As the leading clubs in European Football, their power on the world stage was best demonstrated during the 2006 FIFA World Cup, where they provided 22% of participating players. This supported their assertion that national associations should pay players' wages whilst on international duty and provide compensation in the case of injuries. In April 2004, G-14 initiated a preliminary investigation into FIFA by the Swiss Competition Commission, when they complained of FIFA's requiring their players to be available for FIFA international competitions without compensating the clubs. FIFA president Sepp Blatter refused to negotiate with the G-14 on the matter.

On 5 September 2005, the G-14 clubs decided to take FIFA to court over paying players for internationals after the Belgian club Charleroi lost Abdelmajid Oulmers in November for eight months when he was injured playing for Morocco.

Prior to the 2006 World Cup, the G-14 members demanded a "fair percentage" of receipts from tournaments, such as the World Cup, to compensate for the clubs releasing players to compete in these tournaments.
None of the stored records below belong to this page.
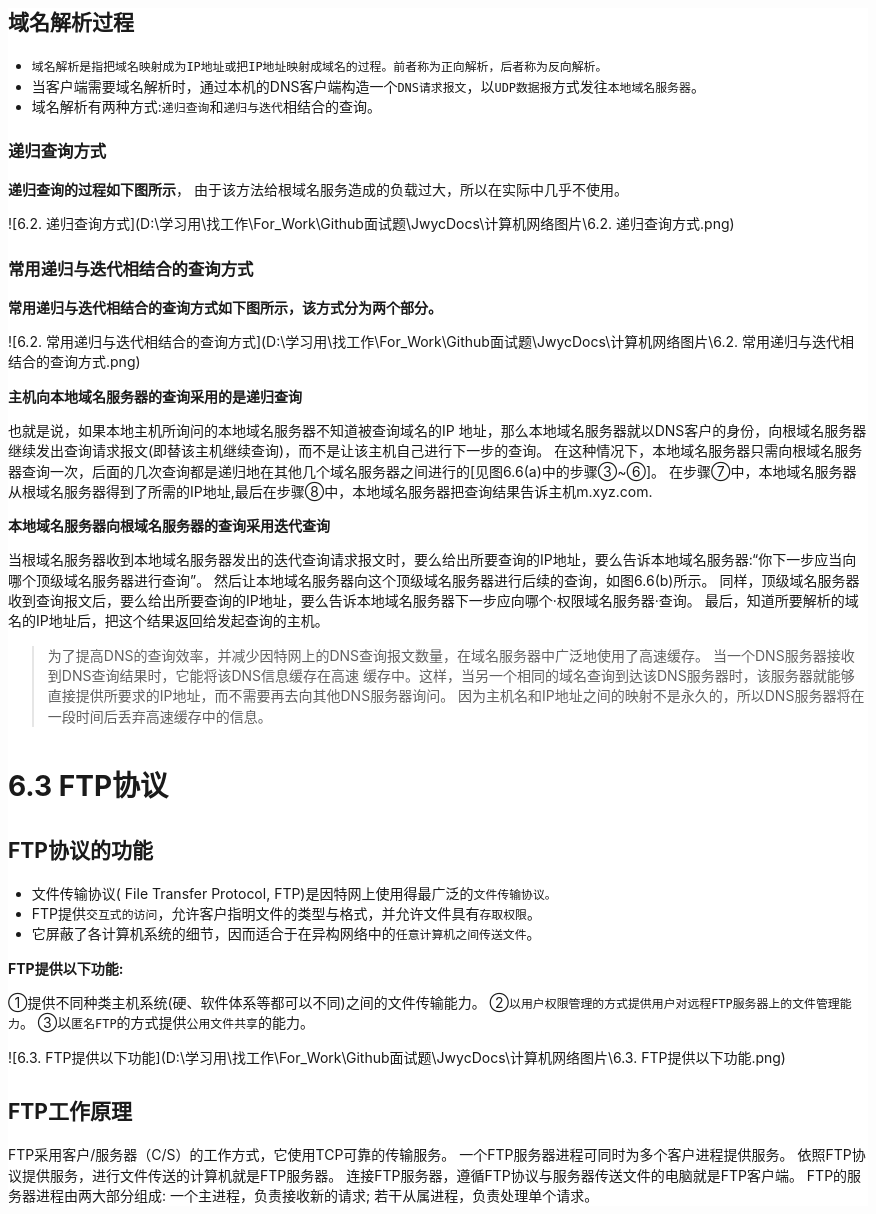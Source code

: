 ## 域名解析过程

- `域名解析是指把域名映射成为IP地址或把IP地址映射成域名的过程。前者称为正向解析，后者称为反向解析。`
- 当客户端需要域名解析时，通过本机的DNS客户端构造一个`DNS请求报文`，以`UDP数据报`方式发往`本地域名服务器`。
- 域名解析有两种方式:`递归查询`和`递归与迭代`相结合的查询。

### 递归查询方式

**递归查询的过程如下图所示**， 由于该方法给根域名服务造成的负载过大，所以在实际中几乎不使用。

![6.2. 递归查询方式](D:\学习用\找工作\For_Work\Github面试题\JwycDocs\计算机网络图片\6.2. 递归查询方式.png)

### 常用递归与迭代相结合的查询方式

**常用递归与迭代相结合的查询方式如下图所示，该方式分为两个部分。**

![6.2. 常用递归与迭代相结合的查询方式](D:\学习用\找工作\For_Work\Github面试题\JwycDocs\计算机网络图片\6.2. 常用递归与迭代相结合的查询方式.png)

**主机向本地域名服务器的查询采用的是递归查询**

也就是说，如果本地主机所询问的本地域名服务器不知道被查询域名的IP 地址，那么本地域名服务器就以DNS客户的身份，向根域名服务器继续发出查询请求报文(即替该主机继续查询)，而不是让该主机自己进行下一步的查询。
在这种情况下，本地域名服务器只需向根域名服务器查询一次，后面的几次查询都是递归地在其他几个域名服务器之间进行的[见图6.6(a)中的步骤③~⑥]。
在步骤⑦中，本地域名服务器从根域名服务器得到了所需的IP地址,最后在步骤⑧中，本地域名服务器把查询结果告诉主机m.xyz.com.

**本地域名服务器向根域名服务器的查询采用迭代查询**

当根域名服务器收到本地域名服务器发出的迭代查询请求报文时，要么给出所要查询的IP地址，要么告诉本地域名服务器:“你下一步应当向哪个顶级域名服务器进行查询”。
然后让本地域名服务器向这个顶级域名服务器进行后续的查询，如图6.6(b)所示。
同样，顶级域名服务器收到查询报文后，要么给出所要查询的IP地址，要么告诉本地域名服务器下一步应向哪个·权限域名服务器·查询。
最后，知道所要解析的域名的IP地址后，把这个结果返回给发起查询的主机。

> 为了提高DNS的查询效率，并减少因特网上的DNS查询报文数量，在域名服务器中广泛地使用了高速缓存。
> 当一个DNS服务器接收到DNS查询结果时，它能将该DNS信息缓存在高速
> 缓存中。这样，当另一个相同的域名查询到达该DNS服务器时，该服务器就能够直接提供所要求的IP地址，而不需要再去向其他DNS服务器询问。
> 因为主机名和IP地址之间的映射不是永久的，所以DNS服务器将在一段时间后丢弃高速缓存中的信息。

# 6.3 FTP协议

## FTP协议的功能

- 文件传输协议( File Transfer Protocol, FTP)是因特网上使用得最广泛的`文件传输协议。`
- FTP提供`交互式的访问`，允许客户指明文件的类型与格式，并允许文件具有`存取权限`。
- 它屏蔽了各计算机系统的细节，因而适合于在异构网络中的`任意计算机之间传送文件`。

**FTP提供以下功能:**

①提供不同种类主机系统(硬、软件体系等都可以不同)之间的文件传输能力。
 ②`以用户权限管理的方式提供用户对远程FTP服务器上的文件管理能力`。
 ③以`匿名FTP`的方式提供`公用文件共享`的能力。

![6.3. FTP提供以下功能](D:\学习用\找工作\For_Work\Github面试题\JwycDocs\计算机网络图片\6.3. FTP提供以下功能.png)

## FTP工作原理

FTP采用客户/服务器（C/S）的工作方式，它使用TCP可靠的传输服务。
一个FTP服务器进程可同时为多个客户进程提供服务。
依照FTP协议提供服务，进行文件传送的计算机就是FTP服务器。
连接FTP服务器，遵循FTP协议与服务器传送文件的电脑就是FTP客户端。
FTP的服务器进程由两大部分组成:
一个主进程，负责接收新的请求;
若干从属进程，负责处理单个请求。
The last president of the group was Olympique Lyonnais chairman Jean-Michel Aulas, who replaced David Dein, who stepped down after six months of a two-year presidency after leaving Arsenal. Aulas was elected president on 16 May 2007, after securing unanimous agreement from member clubs to the principle of expanding the G-14's membership. Aulas announced his intention to consider inviting a further 16 teams to join, stating that he wanted the G14 "to expand geographically and be strengthened by other clubs". In October 2007, 22 additional European clubs were invited to participate in talks towards expansion.

On 28 May 2007, at an extraordinary meeting of the UEFA Congress in Zürich, UEFA President Michel Platini called upon G-14 to disband, declaring that they were "elitist" and that club grievances could be aired through a new UEFA body, the Professional Football Strategy Council.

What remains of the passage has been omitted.